I am trying to prove that $n^2 \leq 2^n$ for all natural $n$ with $n \ne 3$.
My steps are:
- induction base case: $n=0:$ $0² \leq 2⁰$ which is okay.
- inductive step: $n \rightarrow n+1:$ $(n+1)²\leq2^{n+1}$ $$(n+1)^2 = n^2 + 2n + 1 = …help…\leq 2^{n+1}$$
I know the bernoulli inequality but don't know where to use it, if I even need to.
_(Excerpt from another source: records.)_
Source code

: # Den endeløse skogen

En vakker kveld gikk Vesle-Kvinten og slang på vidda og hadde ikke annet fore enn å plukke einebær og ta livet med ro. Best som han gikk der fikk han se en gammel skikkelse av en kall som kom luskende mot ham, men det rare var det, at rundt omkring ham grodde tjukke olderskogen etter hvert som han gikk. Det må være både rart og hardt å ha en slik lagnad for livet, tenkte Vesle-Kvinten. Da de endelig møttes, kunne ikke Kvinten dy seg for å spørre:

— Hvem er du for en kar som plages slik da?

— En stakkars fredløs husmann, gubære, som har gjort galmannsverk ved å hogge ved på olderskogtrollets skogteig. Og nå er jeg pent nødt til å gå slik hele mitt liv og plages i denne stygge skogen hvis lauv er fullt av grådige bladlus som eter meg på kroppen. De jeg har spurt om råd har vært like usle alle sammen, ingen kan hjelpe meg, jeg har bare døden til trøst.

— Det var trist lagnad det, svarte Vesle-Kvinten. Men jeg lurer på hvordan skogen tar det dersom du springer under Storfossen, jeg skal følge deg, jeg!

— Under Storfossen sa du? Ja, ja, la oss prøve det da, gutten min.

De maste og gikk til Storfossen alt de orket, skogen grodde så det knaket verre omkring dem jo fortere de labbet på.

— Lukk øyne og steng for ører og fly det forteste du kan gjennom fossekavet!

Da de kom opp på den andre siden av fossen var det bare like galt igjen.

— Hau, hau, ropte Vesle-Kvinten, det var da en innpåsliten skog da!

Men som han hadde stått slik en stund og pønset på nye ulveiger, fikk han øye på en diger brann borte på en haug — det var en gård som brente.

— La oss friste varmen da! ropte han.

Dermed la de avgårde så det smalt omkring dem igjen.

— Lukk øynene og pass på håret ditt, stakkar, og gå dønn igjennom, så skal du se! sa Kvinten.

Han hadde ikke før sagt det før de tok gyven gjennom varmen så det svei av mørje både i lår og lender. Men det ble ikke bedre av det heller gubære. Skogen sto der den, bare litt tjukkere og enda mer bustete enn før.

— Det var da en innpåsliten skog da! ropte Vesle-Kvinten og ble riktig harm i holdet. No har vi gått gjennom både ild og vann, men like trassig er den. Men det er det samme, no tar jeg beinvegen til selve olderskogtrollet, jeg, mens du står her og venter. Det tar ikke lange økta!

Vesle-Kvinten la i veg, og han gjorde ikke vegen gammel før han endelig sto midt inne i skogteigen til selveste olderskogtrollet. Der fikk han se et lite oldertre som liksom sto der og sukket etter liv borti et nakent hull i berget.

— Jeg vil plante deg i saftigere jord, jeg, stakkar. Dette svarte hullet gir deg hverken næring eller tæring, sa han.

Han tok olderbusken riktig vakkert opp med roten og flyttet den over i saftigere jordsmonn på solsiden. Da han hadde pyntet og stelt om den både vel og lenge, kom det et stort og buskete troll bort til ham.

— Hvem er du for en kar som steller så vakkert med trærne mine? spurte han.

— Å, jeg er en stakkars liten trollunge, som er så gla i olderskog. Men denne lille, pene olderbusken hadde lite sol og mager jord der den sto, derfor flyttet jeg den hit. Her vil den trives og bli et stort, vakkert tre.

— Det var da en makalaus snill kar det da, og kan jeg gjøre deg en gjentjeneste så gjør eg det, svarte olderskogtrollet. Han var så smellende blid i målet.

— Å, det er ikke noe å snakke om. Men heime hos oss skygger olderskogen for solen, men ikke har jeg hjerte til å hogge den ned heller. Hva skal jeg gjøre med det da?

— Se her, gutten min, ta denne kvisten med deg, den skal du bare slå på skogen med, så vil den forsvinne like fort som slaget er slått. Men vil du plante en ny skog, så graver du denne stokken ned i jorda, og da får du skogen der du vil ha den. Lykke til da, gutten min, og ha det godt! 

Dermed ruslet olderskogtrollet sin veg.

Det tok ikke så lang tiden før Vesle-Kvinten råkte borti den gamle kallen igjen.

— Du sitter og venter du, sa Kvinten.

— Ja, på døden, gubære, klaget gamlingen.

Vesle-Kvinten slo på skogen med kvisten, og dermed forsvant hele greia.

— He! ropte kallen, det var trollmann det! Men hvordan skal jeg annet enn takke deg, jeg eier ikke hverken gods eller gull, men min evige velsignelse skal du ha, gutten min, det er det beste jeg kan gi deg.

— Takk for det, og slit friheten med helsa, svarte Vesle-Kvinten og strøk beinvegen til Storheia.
I have problems when it comes to proving things which are based on orders..
Best Answer
First since one must have $n\neq 3$, the induction base must be $n=4$. For the induction step: Suppose $n^2\le 2^n$. Then, $$(n+1)^2=n^2+2n+1\le 2^n+2n+1\le 2^n+2^n=2^{n+1}$$ because $2n+1\le 2^n$ for $n\ge 3$ (why is this true?).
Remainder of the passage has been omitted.